After his experience in London, Valencich works to plan the annual trip to Ashland, Oregon. Securing discounts on seats at plays and housing for students, he works to keep the trip affordable.
“I just want to pay it back on the trip to Ashland and show students world class theater like I saw in London,” said Valencich.
This year students will be seeing “The Tempest,” “A Comedy of Errors,” “A Wrinkle in Time,” and “Cocoanuts.”
London was an epicenter for new ideas to spread.
“There were the social movements, like the punk rock movement,” said Valencich. “I wasn’t really a part of it, but some of my classmates were.”
But not everything was peaches and cream, or bangers and biscuits in England.
“There were protests, like the American Air Force housing their nuclear missiles and weapons at british RAF bases,” Valencich said. “I marched on the Greenham Commons for British autonomy in deciding whether or not they should hold the missiles. I ran into Peter jennings and the ABC crew. It was a lively time, musically, culturally and politically.
After living in London, England, he attended Pomona College in Southern California.
“I earn my bachelors at Pomona in history,” said Valencich. “I chose history just because of the strength of the department.”
But it is his first adventure out of college that would be historic.
“My first job out of college was teaching english at IBM in Kyoto and Osaka in 1988 and 1989,” said Valencich. “You’ve got to understand that Japan in the late 80s was like it was here in the 1920s, in a boom.”
While there weren’t any flappers or bootleggers or grand Gatsby parties glorified by the recent fascination of the notorious era, there definitely was a lasting cultural impact.
“There were 45 million dollar Van Gogh’s hanging in lobbies,” said Valencich.
After his time in Japan he briefly lived in Seattle, Washington, before he realized that he thoroughly enjoyed teaching in Japan and wanted to continue here in the United States.
“I sold futons for a year in Seattle before i returned to Sac State to get my credentials for teaching,” Valencich said. “I knew that I wanted to be a teacher after the ninth grade because of inspiration of my teacher.

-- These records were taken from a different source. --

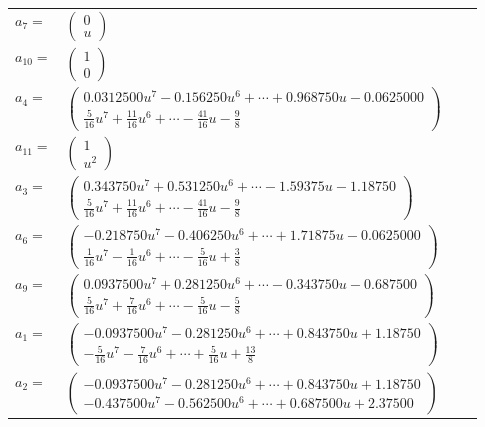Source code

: \documentclass[1p]{elsarticle_modified}
\theoremstyle{definition}
\begin{document}
\begin{tabular}{m{7pt} m{180pt} m{7pt} m{180pt} }
\flushright $a_{7}=$&$\begin{pmatrix}0\\u\end{pmatrix}$ \\
\flushright $a_{10}=$&$\begin{pmatrix}1\\0\end{pmatrix}$ \\
\flushright $a_{4}=$&$\begin{pmatrix}0.0312500 u^{7}-0.156250 u^{6}+\cdots+0.968750 u-0.0625000\\\frac{5}{16} u^7+\frac{11}{16} u^6+\cdots-\frac{41}{16} u-\frac{9}{8}\end{pmatrix}$ \\
\flushright $a_{11}=$&$\begin{pmatrix}1\\u^2\end{pmatrix}$ \\
\flushright $a_{3}=$&$\begin{pmatrix}0.343750 u^{7}+0.531250 u^{6}+\cdots-1.59375 u-1.18750\\\frac{5}{16} u^7+\frac{11}{16} u^6+\cdots-\frac{41}{16} u-\frac{9}{8}\end{pmatrix}$ \\
\flushright $a_{6}=$&$\begin{pmatrix}-0.218750 u^{7}-0.406250 u^{6}+\cdots+1.71875 u-0.0625000\\\frac{1}{16} u^7-\frac{1}{16} u^6+\cdots-\frac{5}{16} u+\frac{3}{8}\end{pmatrix}$ \\
\flushright $a_{9}=$&$\begin{pmatrix}0.0937500 u^{7}+0.281250 u^{6}+\cdots-0.343750 u-0.687500\\\frac{5}{16} u^7+\frac{7}{16} u^6+\cdots-\frac{5}{16} u-\frac{5}{8}\end{pmatrix}$ \\
\flushright $a_{1}=$&$\begin{pmatrix}-0.0937500 u^{7}-0.281250 u^{6}+\cdots+0.843750 u+1.18750\\-\frac{5}{16} u^7-\frac{7}{16} u^6+\cdots+\frac{5}{16} u+\frac{13}{8}\end{pmatrix}$ \\
\flushright $a_{2}=$&$\begin{pmatrix}-0.0937500 u^{7}-0.281250 u^{6}+\cdots+0.843750 u+1.18750\\-0.437500 u^{7}-0.562500 u^{6}+\cdots+0.687500 u+2.37500\end{pmatrix}$ \\

\end{tabular}
\end{document}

I taught junior and senior high in Davis for 10 years.”
But Valencich has always had his sights on Rio.
“It is funny, while I was commuting from my house in midtown to Davis, I said that if I ever taught in Sacramento, it’d be at Rio Americano High School,” Valencich said. “I viewed Rio as comparable to Davis in terms of academically rigor. Now I am in my 7th year here at Rio.”
He is married with ceramics teacher Ms. Worley and they together raise their only child, Lilly, who has made an appearance at Rio basketball games and given the Rowdy Raiders a run for their money.
He’s here, in room A-07, teaching A.P. Literature and Composition and English II, ready to impart his knowledge that he’s gained through seeing and experiencing the world. All we have to do is listen.